Winter ended, and spring arrived. Lake Michigan went from muddy to dry and soon became a hazard. Drought conditions developed, and strong winds blew dust across the Michigan basin. There were days when air quality was so poor people in cities and towns on both sides of the lake had to stay indoors. Respiratory distress was chronic, and public health officials worried that silicates, metals, and fertilizers found in the lakebed would cause widespread cancer. The novelty of Lake Michigan’s disappearance wore off. Commentators compared it to the Aral Sea.

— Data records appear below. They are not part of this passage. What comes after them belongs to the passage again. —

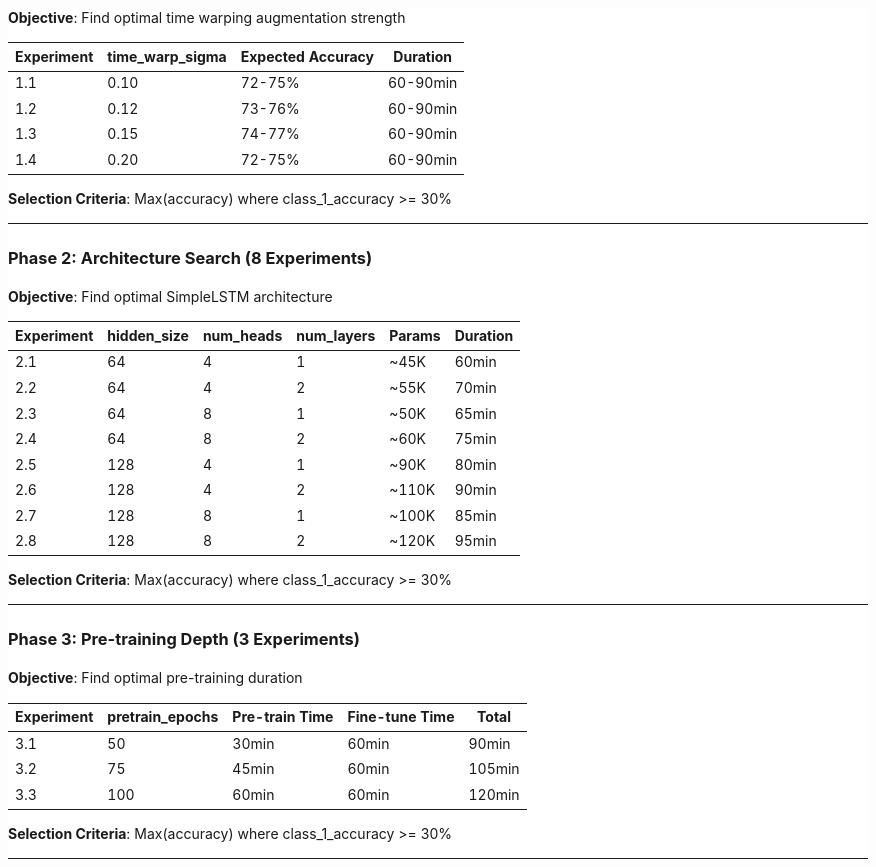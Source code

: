 **Objective**: Find optimal time warping augmentation strength

| Experiment | time_warp_sigma | Expected Accuracy | Duration |
|-----------|-----------------|-------------------|----------|
| 1.1 | 0.10 | 72-75% | 60-90min |
| 1.2 | 0.12 | 73-76% | 60-90min |
| 1.3 | 0.15 | 74-77% | 60-90min |
| 1.4 | 0.20 | 72-75% | 60-90min |

**Selection Criteria**: Max(accuracy) where class_1_accuracy >= 30%

---

### Phase 2: Architecture Search (8 Experiments)

**Objective**: Find optimal SimpleLSTM architecture

| Experiment | hidden_size | num_heads | num_layers | Params | Duration |
|-----------|-------------|-----------|------------|--------|----------|
| 2.1 | 64 | 4 | 1 | ~45K | 60min |
| 2.2 | 64 | 4 | 2 | ~55K | 70min |
| 2.3 | 64 | 8 | 1 | ~50K | 65min |
| 2.4 | 64 | 8 | 2 | ~60K | 75min |
| 2.5 | 128 | 4 | 1 | ~90K | 80min |
| 2.6 | 128 | 4 | 2 | ~110K | 90min |
| 2.7 | 128 | 8 | 1 | ~100K | 85min |
| 2.8 | 128 | 8 | 2 | ~120K | 95min |

**Selection Criteria**: Max(accuracy) where class_1_accuracy >= 30%

---

### Phase 3: Pre-training Depth (3 Experiments)

**Objective**: Find optimal pre-training duration

| Experiment | pretrain_epochs | Pre-train Time | Fine-tune Time | Total |
|-----------|----------------|----------------|----------------|-------|
| 3.1 | 50 | 30min | 60min | 90min |
| 3.2 | 75 | 45min | 60min | 105min |
| 3.3 | 100 | 60min | 60min | 120min |

**Selection Criteria**: Max(accuracy) where class_1_accuracy >= 30%

---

By late spring, tens of thousands of people began to flee the Lake Michigan “coast.” Cities and towns across the interior U.S. struggled to absorb the exodus. Disruptions to the supply chain of meat and pork products, caused by Chicago’s exiled workforce, created a price inflation that led to unrest in a country already enmeshed in a presidential election. The president’s chief opponent accused him of draining the lake to flood “red states” with blue state voters, thus ensuring a landslide re-election. The president dared his opponent to provide proof, but rumor and innuendo carried the day, and a plurality of voters believed that a sitting U.S. president had drained one of the great lakes.

On the campaign trail, the president asked: “Assuming I had the power to drain the lake, how do you explain my ability to keep Michigan dry? You’ve seen pictures from the Mackinac Bridge. Who is holding up all that water?”

After this speech, the president’s opponent accused him of comparing himself to God.

Meanwhile, a team of miners, engineers, and geologists from the United States Geological Survey dug several tunnels underneath Lake Michigan. They built their main tunnel along the Chicago shore since Chicagoans were the first to report hearing the lake drain away.

For months they dug horizontally and vertically, searching for any clue as to what had happened. But the team did not find anything, not even an underground reservoir.

A week before election day, an eight-year-old boy in Benton Harbor, Michigan, told his parents that a large willow tree on their property was the source of the problem. He said that if you hacked at the willow’s “legs,” water would shoot out and refill the lake. The boy’s parents thought their son was playing make believe, but he was so insistent that the father, to humor his son, took out his axe and started chopping at a large root that extended out into the lakebed. It was a gigantic root extending more than twelve feet into the Michigan barrens.

When the axe struck the leg, a tremendous shriek pierced the air. The tree began to tremble, and water shot loose from the root. Water the color of blood.